BEGIN Data to use

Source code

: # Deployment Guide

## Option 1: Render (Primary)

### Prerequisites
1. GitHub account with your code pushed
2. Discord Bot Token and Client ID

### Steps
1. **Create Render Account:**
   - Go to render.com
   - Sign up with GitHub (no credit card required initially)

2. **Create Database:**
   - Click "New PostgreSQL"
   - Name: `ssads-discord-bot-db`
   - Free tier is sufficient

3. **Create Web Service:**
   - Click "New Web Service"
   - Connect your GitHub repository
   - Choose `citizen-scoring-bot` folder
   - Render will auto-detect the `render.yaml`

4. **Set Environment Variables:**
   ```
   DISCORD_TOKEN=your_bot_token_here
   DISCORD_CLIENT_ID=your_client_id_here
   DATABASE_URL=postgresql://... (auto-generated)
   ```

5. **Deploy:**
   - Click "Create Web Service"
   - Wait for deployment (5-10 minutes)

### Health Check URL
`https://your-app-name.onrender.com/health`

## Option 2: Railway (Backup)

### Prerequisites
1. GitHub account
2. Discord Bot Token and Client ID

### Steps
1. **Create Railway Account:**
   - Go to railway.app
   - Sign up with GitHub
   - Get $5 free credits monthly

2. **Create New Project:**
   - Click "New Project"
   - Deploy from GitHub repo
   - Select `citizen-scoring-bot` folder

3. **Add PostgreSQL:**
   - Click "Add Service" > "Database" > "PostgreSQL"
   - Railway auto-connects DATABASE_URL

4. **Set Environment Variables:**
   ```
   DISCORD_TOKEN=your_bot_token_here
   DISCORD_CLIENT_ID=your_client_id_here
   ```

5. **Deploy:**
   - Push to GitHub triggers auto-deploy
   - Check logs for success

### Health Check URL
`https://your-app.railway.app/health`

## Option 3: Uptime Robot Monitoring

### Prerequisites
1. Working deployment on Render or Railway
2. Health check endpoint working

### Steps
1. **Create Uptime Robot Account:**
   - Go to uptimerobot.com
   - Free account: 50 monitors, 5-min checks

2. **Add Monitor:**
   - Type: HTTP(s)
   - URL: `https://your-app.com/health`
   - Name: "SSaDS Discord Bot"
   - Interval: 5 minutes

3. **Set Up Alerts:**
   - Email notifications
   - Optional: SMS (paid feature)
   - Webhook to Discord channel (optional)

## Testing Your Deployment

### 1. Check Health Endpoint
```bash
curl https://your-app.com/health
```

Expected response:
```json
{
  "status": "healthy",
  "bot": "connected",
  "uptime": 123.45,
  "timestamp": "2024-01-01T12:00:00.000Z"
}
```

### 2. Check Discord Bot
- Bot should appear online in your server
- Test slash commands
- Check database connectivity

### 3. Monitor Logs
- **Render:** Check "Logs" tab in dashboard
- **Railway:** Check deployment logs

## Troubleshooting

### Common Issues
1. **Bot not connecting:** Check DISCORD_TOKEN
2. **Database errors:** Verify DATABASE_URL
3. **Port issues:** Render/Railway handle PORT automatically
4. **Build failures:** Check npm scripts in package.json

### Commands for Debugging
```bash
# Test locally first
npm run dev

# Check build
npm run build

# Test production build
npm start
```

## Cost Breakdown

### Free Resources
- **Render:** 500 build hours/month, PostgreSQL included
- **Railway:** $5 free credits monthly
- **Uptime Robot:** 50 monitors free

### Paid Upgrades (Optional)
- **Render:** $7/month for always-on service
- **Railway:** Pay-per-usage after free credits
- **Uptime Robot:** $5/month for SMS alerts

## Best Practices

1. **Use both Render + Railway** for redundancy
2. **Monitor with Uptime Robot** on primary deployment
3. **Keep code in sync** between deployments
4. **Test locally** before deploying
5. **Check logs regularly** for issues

END Data to use

● What this task involves: Retype the entries exactly, including every line.

● Solved problem:
Source code

: # Deployment Guide

## Option 1: Render (Primary)

### Prerequisites
1. GitHub account with your code pushed
2. Discord Bot Token and Client ID

### Steps
1. **Create Render Account:**
   - Go to render.com
   - Sign up with GitHub (no credit card required initially)

2. **Create Database:**
   - Click "New PostgreSQL"
   - Name: `ssads-discord-bot-db`
   - Free tier is sufficient

3. **Create Web Service:**
   - Click "New Web Service"
   - Connect your GitHub repository
   - Choose `citizen-scoring-bot` folder
   - Render will auto-detect the `render.yaml`

4. **Set Environment Variables:**
   ```
   DISCORD_TOKEN=your_bot_token_here
   DISCORD_CLIENT_ID=your_client_id_here
   DATABASE_URL=postgresql://... (auto-generated)
   ```

5. **Deploy:**
   - Click "Create Web Service"
   - Wait for deployment (5-10 minutes)

### Health Check URL
`https://your-app-name.onrender.com/health`

## Option 2: Railway (Backup)

### Prerequisites
1. GitHub account
2. Discord Bot Token and Client ID

### Steps
1. **Create Railway Account:**
   - Go to railway.app
   - Sign up with GitHub
   - Get $5 free credits monthly

2. **Create New Project:**
   - Click "New Project"
   - Deploy from GitHub repo
   - Select `citizen-scoring-bot` folder

3. **Add PostgreSQL:**
   - Click "Add Service" > "Database" > "PostgreSQL"
   - Railway auto-connects DATABASE_URL

4. **Set Environment Variables:**
   ```
   DISCORD_TOKEN=your_bot_token_here
   DISCORD_CLIENT_ID=your_client_id_here
   ```

5. **Deploy:**
   - Push to GitHub triggers auto-deploy
   - Check logs for success

### Health Check URL
`https://your-app.railway.app/health`

## Option 3: Uptime Robot Monitoring

### Prerequisites
1. Working deployment on Render or Railway
2. Health check endpoint working

### Steps
1. **Create Uptime Robot Account:**
   - Go to uptimerobot.com
   - Free account: 50 monitors, 5-min checks

2. **Add Monitor:**
   - Type: HTTP(s)
   - URL: `https://your-app.com/health`
   - Name: "SSaDS Discord Bot"
   - Interval: 5 minutes

3. **Set Up Alerts:**
   - Email notifications
   - Optional: SMS (paid feature)
   - Webhook to Discord channel (optional)

## Testing Your Deployment

### 1. Check Health Endpoint
```bash
curl https://your-app.com/health
```

Expected response:
```json
{
  "status": "healthy",
  "bot": "connected",
  "uptime": 123.45,
  "timestamp": "2024-01-01T12:00:00.000Z"
}
```

### 2. Check Discord Bot
- Bot should appear online in your server
- Test slash commands
- Check database connectivity

### 3. Monitor Logs
- **Render:** Check "Logs" tab in dashboard
- **Railway:** Check deployment logs

## Troubleshooting

### Common Issues
1. **Bot not connecting:** Check DISCORD_TOKEN
2. **Database errors:** Verify DATABASE_URL
3. **Port issues:** Render/Railway handle PORT automatically
4. **Build failures:** Check npm scripts in package.json

### Commands for Debugging
```bash
# Test locally first
npm run dev

# Check build
npm run build

# Test production build
npm start
```

## Cost Breakdown

### Free Resources
- **Render:** 500 build hours/month, PostgreSQL included
- **Railway:** $5 free credits monthly
- **Uptime Robot:** 50 monitors free

### Paid Upgrades (Optional)
- **Render:** $7/month for always-on service
- **Railway:** Pay-per-usage after free credits
- **Uptime Robot:** $5/month for SMS alerts

## Best Practices

1. **Use both Render + Railway** for redundancy
2. **Monitor with Uptime Robot** on primary deployment
3. **Keep code in sync** between deployments
4. **Test locally** before deploying
5. **Check logs regularly** for issues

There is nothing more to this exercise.